[Your instructions] Exclude all pictures, then write out exactly the lines below from the first one through the line with "and we will".

Items listed in a dataset:

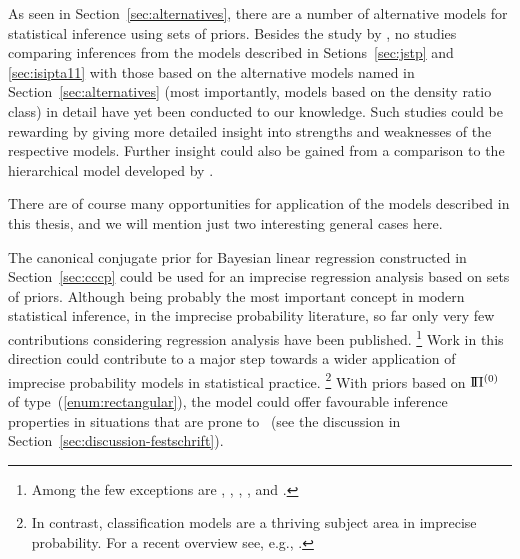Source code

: As seen in Section~\ref{sec:alternatives}, there are a number of alternative models
for statistical inference using sets of priors.
Besides the study by \textcite{2011:krautenbacher},
no studies comparing inferences from the models described in Setions~\ref{sec:jstp} and \ref{sec:isipta11}
with those based on the alternative models named in Section~\ref{sec:alternatives}
(most importantly, models based on the density ratio class)
in detail have yet been conducted to our knowledge.
Such studies could be rewarding
by giving more detailed insight into strengths and weaknesses of the respective models.
Further insight could also be gained from a comparison to the hierarchical model
developed by \textcite[see Section~\ref{sec:hierarchical}]{2008:cattaneo}.

There are of course many opportunities for application of the models described in this thesis,
and we will mention just two interesting general cases here.

The canonical conjugate prior for Bayesian linear regression constructed in Section~\ref{sec:cccp}
could be used for an imprecise regression analysis based on sets of priors.
Although being probably the most important concept in modern statistical inference,
in the imprecise probability literature,
so far only very few contributions considering regression analysis have been published.%
\footnote{Among the few exceptions are \textcite{Walter2007a}, \textcite{2010:utkin},
\textcite{2011:utkin}, \textcite{2012:cattaneo-wiencierz}, and \textcite{2013:utkin-wiencierz}.}
Work in this direction could contribute to a major step towards a wider application
of imprecise probability models in statistical practice.%
\footnote{In contrast, classification models are a thriving subject area in imprecise probability.
For a recent overview see, e.g., \textcite{itip-classification}.}
With priors based on $\text{I}\!\Pi^{(0)}$ of type~(\ref{enum:rectangular}),
the model could offer favourable inference properties in situations that are prone to \pdc\
(see the discussion in Section~\ref{sec:discussion-festschrift}).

[Result for this task]
Source code

: As seen in Section~\ref{sec:alternatives}, there are a number of alternative models
for statistical inference using sets of priors.
Besides the study by \textcite{2011:krautenbacher},
no studies comparing inferences from the models described in Setions~\ref{sec:jstp} and \ref{sec:isipta11}
with those based on the alternative models named in Section~\ref{sec:alternatives}
(most importantly, models based on the density ratio class)
in detail have yet been conducted to our knowledge.
Such studies could be rewarding
by giving more detailed insight into strengths and weaknesses of the respective models.
Further insight could also be gained from a comparison to the hierarchical model
developed by \textcite[see Section~\ref{sec:hierarchical}]{2008:cattaneo}.

There are of course many opportunities for application of the models described in this thesis,
and we will mention just two interesting general cases here.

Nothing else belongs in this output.